2.5 两种流通方式在不同流通阶段样品的微生物群落结构差异比较

通过对两种流通方式7 个样本的有效基因序列在软件中进行分析，根据各个样本中细菌种类组成绘制成柱状图。图5显示在细菌属水平上分析两种不同流通过程中在不同温度及不同流通时间下的变化情况，图中各种细菌种类的比例代表不同阶段细菌活性的状态。

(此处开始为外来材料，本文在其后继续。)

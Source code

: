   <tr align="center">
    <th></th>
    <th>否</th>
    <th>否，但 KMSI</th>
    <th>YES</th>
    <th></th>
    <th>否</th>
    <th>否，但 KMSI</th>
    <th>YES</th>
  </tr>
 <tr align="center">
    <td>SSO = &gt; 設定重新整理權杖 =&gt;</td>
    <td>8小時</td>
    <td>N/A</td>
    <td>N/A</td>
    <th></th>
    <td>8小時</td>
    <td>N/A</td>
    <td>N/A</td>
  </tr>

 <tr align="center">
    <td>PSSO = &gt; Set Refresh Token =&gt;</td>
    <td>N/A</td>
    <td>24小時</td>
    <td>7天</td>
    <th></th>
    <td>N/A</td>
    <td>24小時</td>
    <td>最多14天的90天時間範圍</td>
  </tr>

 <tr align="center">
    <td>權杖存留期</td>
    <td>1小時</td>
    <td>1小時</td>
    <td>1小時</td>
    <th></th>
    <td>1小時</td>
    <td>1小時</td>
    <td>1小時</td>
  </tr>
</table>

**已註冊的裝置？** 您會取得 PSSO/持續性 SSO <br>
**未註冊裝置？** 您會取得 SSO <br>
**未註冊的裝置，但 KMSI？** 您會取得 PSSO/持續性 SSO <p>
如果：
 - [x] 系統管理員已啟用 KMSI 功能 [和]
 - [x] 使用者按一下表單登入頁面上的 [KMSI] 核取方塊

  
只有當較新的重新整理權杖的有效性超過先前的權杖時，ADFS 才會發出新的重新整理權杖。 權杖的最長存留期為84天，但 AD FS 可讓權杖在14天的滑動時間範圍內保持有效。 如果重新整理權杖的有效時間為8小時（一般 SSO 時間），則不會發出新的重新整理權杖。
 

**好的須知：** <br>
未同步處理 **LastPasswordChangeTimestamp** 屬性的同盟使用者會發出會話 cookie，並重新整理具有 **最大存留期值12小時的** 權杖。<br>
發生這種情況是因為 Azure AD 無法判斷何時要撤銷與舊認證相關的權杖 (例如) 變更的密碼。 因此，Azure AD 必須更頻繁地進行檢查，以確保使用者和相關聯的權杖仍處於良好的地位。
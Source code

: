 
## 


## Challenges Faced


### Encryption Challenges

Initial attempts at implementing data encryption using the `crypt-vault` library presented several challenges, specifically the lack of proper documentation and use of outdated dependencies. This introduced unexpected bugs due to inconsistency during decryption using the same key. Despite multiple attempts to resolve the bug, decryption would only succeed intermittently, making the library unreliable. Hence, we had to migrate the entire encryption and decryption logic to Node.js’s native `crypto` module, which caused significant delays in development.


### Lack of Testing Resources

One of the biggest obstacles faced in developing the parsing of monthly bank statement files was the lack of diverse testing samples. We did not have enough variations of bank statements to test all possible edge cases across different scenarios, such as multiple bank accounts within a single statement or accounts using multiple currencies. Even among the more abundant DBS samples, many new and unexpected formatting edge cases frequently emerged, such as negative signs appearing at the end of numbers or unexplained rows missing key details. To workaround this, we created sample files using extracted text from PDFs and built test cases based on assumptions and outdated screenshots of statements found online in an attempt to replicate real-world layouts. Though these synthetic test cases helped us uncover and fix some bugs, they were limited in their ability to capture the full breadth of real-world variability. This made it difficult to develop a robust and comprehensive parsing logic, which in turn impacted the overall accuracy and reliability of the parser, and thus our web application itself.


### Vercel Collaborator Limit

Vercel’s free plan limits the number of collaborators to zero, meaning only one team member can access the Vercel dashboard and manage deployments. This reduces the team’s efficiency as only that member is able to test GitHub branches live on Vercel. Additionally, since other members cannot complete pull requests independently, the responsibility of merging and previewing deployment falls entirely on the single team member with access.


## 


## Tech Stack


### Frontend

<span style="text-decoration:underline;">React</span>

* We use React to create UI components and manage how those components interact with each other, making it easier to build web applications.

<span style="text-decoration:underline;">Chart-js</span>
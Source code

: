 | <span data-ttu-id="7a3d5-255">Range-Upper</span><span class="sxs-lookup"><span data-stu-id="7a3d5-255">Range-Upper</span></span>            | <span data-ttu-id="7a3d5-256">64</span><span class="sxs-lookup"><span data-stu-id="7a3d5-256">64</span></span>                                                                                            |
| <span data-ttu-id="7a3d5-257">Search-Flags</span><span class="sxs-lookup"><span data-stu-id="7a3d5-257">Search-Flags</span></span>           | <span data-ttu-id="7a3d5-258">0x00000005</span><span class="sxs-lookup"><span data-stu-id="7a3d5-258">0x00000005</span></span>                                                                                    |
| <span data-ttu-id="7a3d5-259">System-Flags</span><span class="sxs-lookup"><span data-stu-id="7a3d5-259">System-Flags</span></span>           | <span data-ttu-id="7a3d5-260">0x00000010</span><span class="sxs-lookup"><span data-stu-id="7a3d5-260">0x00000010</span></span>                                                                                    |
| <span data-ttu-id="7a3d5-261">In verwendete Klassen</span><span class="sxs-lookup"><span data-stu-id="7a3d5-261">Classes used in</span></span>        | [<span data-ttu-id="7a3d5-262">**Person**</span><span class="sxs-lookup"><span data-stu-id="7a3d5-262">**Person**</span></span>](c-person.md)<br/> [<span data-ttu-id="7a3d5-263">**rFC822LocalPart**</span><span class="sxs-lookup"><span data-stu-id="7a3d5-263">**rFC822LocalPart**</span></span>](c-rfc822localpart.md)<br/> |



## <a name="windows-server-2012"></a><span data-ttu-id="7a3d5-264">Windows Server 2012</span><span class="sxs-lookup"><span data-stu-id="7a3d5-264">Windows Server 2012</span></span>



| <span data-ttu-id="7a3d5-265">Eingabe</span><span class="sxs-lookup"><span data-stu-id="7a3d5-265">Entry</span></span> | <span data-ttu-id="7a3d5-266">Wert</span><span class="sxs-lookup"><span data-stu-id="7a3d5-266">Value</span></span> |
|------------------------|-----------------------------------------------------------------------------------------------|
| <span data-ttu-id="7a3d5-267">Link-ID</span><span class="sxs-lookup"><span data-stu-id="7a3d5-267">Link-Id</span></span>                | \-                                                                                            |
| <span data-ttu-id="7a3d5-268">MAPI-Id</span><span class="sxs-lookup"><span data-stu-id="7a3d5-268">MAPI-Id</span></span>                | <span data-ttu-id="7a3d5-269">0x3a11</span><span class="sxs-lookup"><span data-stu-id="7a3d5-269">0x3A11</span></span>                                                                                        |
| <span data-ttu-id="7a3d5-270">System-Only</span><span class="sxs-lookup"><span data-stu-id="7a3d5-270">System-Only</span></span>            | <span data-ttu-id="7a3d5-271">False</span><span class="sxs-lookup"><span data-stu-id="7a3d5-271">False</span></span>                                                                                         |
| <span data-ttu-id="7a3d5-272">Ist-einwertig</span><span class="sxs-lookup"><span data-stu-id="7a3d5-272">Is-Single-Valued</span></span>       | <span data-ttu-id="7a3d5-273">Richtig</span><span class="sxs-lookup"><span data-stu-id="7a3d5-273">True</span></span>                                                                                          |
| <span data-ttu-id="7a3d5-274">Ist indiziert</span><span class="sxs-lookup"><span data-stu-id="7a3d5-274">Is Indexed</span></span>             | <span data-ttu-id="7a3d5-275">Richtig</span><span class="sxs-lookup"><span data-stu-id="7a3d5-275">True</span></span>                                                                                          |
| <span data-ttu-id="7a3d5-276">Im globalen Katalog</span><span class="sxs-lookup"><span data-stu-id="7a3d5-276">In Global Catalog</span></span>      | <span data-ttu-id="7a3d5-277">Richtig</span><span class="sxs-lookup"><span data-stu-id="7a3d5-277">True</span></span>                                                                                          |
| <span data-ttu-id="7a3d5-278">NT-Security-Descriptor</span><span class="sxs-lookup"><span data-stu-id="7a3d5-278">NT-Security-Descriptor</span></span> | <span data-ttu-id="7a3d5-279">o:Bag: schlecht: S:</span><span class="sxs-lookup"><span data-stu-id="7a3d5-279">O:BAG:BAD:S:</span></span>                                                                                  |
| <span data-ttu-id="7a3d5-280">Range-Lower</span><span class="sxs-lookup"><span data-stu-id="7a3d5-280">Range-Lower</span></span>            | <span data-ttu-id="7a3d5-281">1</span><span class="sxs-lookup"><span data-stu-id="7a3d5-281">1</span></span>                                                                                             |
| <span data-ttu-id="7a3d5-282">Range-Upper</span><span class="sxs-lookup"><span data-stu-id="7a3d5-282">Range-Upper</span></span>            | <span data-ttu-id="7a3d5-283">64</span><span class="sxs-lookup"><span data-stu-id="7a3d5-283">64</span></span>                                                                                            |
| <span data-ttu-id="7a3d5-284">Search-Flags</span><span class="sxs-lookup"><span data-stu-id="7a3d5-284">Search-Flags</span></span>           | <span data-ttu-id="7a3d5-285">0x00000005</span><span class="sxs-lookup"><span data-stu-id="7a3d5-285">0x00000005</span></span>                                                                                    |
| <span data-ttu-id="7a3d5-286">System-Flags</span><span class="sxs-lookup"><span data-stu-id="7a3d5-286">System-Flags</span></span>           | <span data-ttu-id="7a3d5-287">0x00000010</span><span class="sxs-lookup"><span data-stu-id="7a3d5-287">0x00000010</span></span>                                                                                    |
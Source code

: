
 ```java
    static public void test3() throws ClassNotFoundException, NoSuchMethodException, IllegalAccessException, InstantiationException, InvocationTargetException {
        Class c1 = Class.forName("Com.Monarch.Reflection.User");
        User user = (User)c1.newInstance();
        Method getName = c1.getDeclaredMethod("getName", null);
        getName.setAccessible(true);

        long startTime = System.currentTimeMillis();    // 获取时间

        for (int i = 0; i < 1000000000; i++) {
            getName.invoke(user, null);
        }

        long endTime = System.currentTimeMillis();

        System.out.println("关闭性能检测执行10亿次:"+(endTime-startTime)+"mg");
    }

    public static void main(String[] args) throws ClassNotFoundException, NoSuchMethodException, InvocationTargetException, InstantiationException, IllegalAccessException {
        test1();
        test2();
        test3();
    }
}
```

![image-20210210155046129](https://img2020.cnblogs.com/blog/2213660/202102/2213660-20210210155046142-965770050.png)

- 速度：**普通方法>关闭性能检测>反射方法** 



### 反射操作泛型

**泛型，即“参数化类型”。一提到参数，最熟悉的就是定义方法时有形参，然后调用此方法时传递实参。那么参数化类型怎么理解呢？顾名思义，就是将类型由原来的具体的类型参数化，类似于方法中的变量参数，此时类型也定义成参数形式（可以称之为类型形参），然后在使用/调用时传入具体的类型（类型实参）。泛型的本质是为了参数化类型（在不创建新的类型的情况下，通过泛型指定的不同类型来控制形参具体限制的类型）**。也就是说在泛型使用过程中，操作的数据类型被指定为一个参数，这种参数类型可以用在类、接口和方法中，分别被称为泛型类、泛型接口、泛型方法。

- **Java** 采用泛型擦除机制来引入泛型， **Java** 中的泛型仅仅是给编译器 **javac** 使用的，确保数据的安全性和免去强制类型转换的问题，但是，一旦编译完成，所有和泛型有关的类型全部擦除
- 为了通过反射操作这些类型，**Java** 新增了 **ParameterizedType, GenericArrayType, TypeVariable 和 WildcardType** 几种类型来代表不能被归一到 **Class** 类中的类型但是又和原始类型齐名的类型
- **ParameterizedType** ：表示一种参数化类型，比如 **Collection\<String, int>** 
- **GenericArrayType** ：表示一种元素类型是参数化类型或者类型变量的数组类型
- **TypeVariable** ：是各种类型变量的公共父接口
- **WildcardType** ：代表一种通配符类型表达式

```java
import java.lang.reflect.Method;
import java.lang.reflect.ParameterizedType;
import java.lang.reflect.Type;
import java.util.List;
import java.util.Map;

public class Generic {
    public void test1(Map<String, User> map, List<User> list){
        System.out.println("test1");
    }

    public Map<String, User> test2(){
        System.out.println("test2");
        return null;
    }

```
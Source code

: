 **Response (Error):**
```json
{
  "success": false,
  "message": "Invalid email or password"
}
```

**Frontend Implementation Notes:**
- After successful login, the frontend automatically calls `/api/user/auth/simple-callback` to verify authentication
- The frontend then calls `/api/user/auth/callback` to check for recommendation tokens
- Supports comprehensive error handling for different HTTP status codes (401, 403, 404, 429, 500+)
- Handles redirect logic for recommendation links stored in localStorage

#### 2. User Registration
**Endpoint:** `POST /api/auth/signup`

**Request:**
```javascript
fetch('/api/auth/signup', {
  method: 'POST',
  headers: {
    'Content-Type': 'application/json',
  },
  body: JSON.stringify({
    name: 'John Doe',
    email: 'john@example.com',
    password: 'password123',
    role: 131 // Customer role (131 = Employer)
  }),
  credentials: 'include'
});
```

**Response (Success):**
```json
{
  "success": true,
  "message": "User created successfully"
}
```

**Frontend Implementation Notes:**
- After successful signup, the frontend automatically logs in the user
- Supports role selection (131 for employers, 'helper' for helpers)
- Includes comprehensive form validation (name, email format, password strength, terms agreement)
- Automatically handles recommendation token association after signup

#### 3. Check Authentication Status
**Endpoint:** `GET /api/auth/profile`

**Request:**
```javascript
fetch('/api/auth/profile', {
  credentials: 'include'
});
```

图5 不同流通方式样品在属水平上微生物群落结构组成差异Fig. 5 Difference in microbial population structure during different circulation processes at the genus level

由图5可知，CK组（CS1、CS2与SM-HR）细菌种类相似，其中SM-HR与CS1、CS2相比，有略微上升趋势。说明在冷链过程中保持-55 ℃细菌种类与菌数相对不变。后期由于样品在216 h时温度达到4 ℃，流通温度时有一定增长，表明温度波动使细菌种类与菌数上升。SM-HR的优势菌主要为热死环丝菌（Brochothrix thermosphacta）、内生菌（Endophytes）、雷尔氏菌（Ralstonia solanacearum）、不动杆菌属（Acinetobacterspp.）、芽孢杆菌属（Bacillusspp.）与假单胞菌属（Pseudomonasspp.）；而R-FT的主要菌为热死环丝菌、内生菌、雷尔氏菌、不动杆菌属、溶杆菌（Lysobacter）、假交替单胞菌属（Pseudoalteromonasspp.）、嗜冷杆菌属（Psychrobacterspp.）与希瓦氏菌属（Shewanellaspp.），其假单胞菌与嗜冷杆菌都占有相当比例，前期通过对不同流通阶段样品嗜冷菌数的测定结果进一步验证了后期高通量测定结果，其综合变化趋势与刘爱芳等[6]研究结果一致。因此，大目金枪鱼流通期间需合理控制温度波动，抑制微生物生长繁殖。

2.6 两种流通方式在不同流通阶段样品的主成分分析

主成分分析可反映样本间分析组分的差异，主成分分析相应坐标轴上样本距离越近，其分析组分间的相似性越高[29]。其中，高乾坤等[30]采用主成分分析法分析了不同产地带鱼冷藏期间的细菌群落差异，表明不同产地样品间菌群结构变化明显，也充分说明了将其应用于高通量测序结果分析的可行性。

图6 不同流通方式对大目金枪鱼样品菌群结构变化的主成分分析Fig. 6 Principal component analysis of changes in microbial population in big-eye tuna during different circulation processes

如图6所示，主成分1贡献率为51.86%；主成分2贡献率为32.38%。这2 个主成分是两种不同流通方式在不同阶段样品微生物群落结构组成差异的主要因子[31]。在主成分1方向上，CK组样品CS1、CS2与L1组样品SM的样本点分布差异不大，而其与L1组样品R-FT差异十分显著，说明流通方式与流通阶段在主成分1水平上对样品菌群结构变化影响显著；在主成分2水平上，各组样品在不同流通阶段中的分布区域十分明显，CK组样品的样本点基本上分布于Y轴的下方，L1组样品的样本点分布于Y轴的上方，即主成分2是解释各组样品在不同流通阶段中菌群结构变化的主要成分，该研究结果与高通量群落结构分析结果基本一致。